Por eso es muy importante no caminar solo. Hay un dicho en la sabiduría africana -porque tienen esa mística de la tribu- que dice: 'Si quieres llegar rápido, ve solo; si quieres llegar seguro, ve acompañado', ve acompañado, ve con tu gente. Esto es importante. En la vida espiritual es mejor estar acompañado por alguien que conozca nuestras cosas y nos ayude. Y esto es acompañamiento espiritual.

Este acompañamiento puede ser fructífero si, por ambas partes, se ha experimentado la filiación y la fraternidad espiritual. Descubrimos que somos hijos de Dios en el momento en que descubrimos que somos hermanos, hijos de un mismo Padre. Por eso es indispensable formar parte de una comunidad en movimiento. No estamos solos, somos gente de un pueblo, de una nación, de una ciudad que camina, de una Iglesia, de una parroquia, de este grupo... una comunidad en camino. 

No se acude solo al Señor: eso no está bien. Debemos entenderlo bien. Como en el relato evangélico del paralítico, a menudo somos sostenidos y curados gracias a la fe de otra persona (cf. Mc 2,1-5) que nos ayuda a seguir adelante, porque todos nosotros tenemos a veces una parálisis interior y necesitamos que alguien nos ayude a superar ese conflicto con ayuda.

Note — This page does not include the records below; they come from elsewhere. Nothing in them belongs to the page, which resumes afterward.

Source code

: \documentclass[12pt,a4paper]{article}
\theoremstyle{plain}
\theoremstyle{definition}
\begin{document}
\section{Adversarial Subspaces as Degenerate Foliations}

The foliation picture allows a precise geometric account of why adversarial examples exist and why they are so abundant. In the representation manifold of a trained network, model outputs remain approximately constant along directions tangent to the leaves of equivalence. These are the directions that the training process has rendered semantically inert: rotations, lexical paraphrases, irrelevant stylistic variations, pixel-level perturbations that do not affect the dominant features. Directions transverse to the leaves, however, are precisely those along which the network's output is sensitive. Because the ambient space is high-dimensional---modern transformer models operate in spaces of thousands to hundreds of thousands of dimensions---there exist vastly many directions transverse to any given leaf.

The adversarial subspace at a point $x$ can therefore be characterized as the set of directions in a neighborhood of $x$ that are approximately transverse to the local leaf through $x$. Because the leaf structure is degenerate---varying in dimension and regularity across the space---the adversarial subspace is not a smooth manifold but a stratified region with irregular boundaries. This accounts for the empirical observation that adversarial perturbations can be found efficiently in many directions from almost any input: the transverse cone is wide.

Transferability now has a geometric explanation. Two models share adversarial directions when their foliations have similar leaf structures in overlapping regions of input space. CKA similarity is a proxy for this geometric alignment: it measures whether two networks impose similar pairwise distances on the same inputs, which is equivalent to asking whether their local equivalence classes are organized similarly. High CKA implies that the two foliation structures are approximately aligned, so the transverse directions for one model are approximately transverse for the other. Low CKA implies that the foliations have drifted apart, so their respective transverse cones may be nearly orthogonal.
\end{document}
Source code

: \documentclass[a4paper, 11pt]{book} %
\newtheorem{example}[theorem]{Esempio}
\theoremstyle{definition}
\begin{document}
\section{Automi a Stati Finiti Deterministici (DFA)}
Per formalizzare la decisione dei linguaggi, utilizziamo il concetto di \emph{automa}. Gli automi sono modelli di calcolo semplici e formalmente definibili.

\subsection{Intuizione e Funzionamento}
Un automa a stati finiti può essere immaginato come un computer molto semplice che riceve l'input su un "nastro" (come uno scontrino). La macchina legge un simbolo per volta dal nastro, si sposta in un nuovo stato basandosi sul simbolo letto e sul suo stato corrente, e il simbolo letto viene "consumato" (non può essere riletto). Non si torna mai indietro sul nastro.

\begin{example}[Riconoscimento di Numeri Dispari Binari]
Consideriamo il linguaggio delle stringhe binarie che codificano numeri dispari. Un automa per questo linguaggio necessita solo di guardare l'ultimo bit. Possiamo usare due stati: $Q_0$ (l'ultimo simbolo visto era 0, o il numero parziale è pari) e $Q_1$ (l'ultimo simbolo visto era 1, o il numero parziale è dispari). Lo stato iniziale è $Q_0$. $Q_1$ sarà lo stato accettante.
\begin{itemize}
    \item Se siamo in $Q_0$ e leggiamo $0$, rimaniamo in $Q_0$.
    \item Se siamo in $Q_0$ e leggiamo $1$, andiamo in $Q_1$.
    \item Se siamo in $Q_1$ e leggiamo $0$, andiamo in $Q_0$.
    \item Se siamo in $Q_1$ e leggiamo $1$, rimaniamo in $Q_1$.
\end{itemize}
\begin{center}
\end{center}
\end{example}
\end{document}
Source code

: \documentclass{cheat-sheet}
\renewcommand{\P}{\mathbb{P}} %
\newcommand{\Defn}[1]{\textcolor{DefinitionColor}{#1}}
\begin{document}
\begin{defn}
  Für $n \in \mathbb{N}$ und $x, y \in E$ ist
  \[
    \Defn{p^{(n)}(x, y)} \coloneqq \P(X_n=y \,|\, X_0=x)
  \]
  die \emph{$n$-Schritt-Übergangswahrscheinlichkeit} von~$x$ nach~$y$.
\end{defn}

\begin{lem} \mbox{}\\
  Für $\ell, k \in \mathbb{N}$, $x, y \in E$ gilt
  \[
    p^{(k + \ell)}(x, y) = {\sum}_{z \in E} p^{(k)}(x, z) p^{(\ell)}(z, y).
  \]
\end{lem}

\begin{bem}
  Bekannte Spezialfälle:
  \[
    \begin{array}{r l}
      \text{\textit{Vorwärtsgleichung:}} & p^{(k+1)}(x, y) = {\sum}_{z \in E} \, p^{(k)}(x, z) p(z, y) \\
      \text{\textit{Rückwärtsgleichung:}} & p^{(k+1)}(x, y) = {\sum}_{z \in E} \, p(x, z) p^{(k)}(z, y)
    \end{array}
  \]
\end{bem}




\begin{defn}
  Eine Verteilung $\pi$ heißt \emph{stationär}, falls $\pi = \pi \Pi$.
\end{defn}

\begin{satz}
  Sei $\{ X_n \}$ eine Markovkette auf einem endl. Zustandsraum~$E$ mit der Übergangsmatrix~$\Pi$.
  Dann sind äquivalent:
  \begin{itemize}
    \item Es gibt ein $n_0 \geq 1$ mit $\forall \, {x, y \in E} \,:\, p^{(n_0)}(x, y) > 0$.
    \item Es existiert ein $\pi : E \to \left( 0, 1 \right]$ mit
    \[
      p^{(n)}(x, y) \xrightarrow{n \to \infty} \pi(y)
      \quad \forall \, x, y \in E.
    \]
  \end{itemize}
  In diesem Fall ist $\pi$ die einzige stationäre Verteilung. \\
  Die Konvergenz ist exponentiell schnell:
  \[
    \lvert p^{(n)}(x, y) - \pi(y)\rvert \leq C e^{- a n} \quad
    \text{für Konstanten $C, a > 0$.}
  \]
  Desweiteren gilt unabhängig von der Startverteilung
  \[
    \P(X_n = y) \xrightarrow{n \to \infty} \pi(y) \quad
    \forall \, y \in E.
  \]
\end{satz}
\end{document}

No vamos solos al Señor, recordémoslo; otras veces somos nosotros los que hacemos ese compromiso en nombre de otro hermano o hermana, y somos acompañantes para ayudar a esa otra persona. Sin una experiencia de filiación y fraternidad, el acompañamiento puede dar lugar a expectativas irreales, malentendidos y formas de dependencia que dejan a la persona en un estado infantil. Acompañamiento, como hijos de Dios y hermanos entre nosotros.

La Virgen María es maestra de discernimiento: habla poco, escucha mucho y guarda en su corazón (cf. Lc 2,19). Las tres actitudes de la Virgen: hablar poco, escuchar mucho y guardar en el corazón. Y las pocas veces que habla, deja huella. Por ejemplo, en el Evangelio de Juan, hay una frase muy corta pronunciada por María que es una consigna para los cristianos de todos los tiempos: "Haced lo que él os diga" (cf. 2,5). Es curioso: una vez oí a una anciana muy buena, muy piadosa, no había estudiado teología, era muy sencilla. Y me dijo: '¿Sabes el gesto que hace siempre la Virgen? No sé: te abraza, te llama... 'No: el gesto que hace la Virgen es éste' [señala con el dedo índice]. No lo entendí y pregunté: '¿Qué significa eso? Y la anciana me contestó: 'Siempre hace señas a Jesús'. Es hermoso eso: la Virgen no toma nada para sí, señala a Jesús. Haced lo que Jesús os diga: así es la Virgen. 

María sabe que el Señor habla al corazón de cada persona, y nos pide que traduzcamos esta palabra en acciones y opciones. Ella pudo hacerlo más que nadie, y de hecho está presente en los momentos fundamentales de la vida de Jesús, especialmente en la hora suprema de su muerte en la cruz.

Queridos hermanos y hermanas, concluyamos esta serie de catequesis sobre el discernimiento: el discernimiento es un arte, un arte que se puede aprender y que tiene sus propias reglas. Si se aprende bien, permite vivir la experiencia espiritual de forma cada vez más bella y ordenada. Ante todo, el discernimiento es un don de Dios, que hay que pedir siempre, sin presumir nunca de experto y autosuficiente. Señor, dame la gracia de discernir en los momentos de la vida, lo que debo hacer, lo que debo comprender. Dame la gracia de discernir, y dame la persona que me ayude a discernir.

La voz del Señor siempre se reconoce, tiene un estilo único, es una voz que apacigua, anima y tranquiliza en las dificultades. El Evangelio nos lo recuerda continuamente: "No temas" (Lc 1,30), qué hermosa aquella palabra del ángel a María después de la resurrección de Jesús; "no temas", "no temas", es precisamente el estilo del Señor: "no temas". "¡No tengáis miedo!", nos repite hoy el Señor; "no tengáis miedo": si confiamos en su palabra, jugaremos bien el juego de la vida, y podremos ayudar a los demás. Como dice el Salmo, su Palabra es lámpara para nuestros pasos y luz en nuestro camino (cf. 119,105).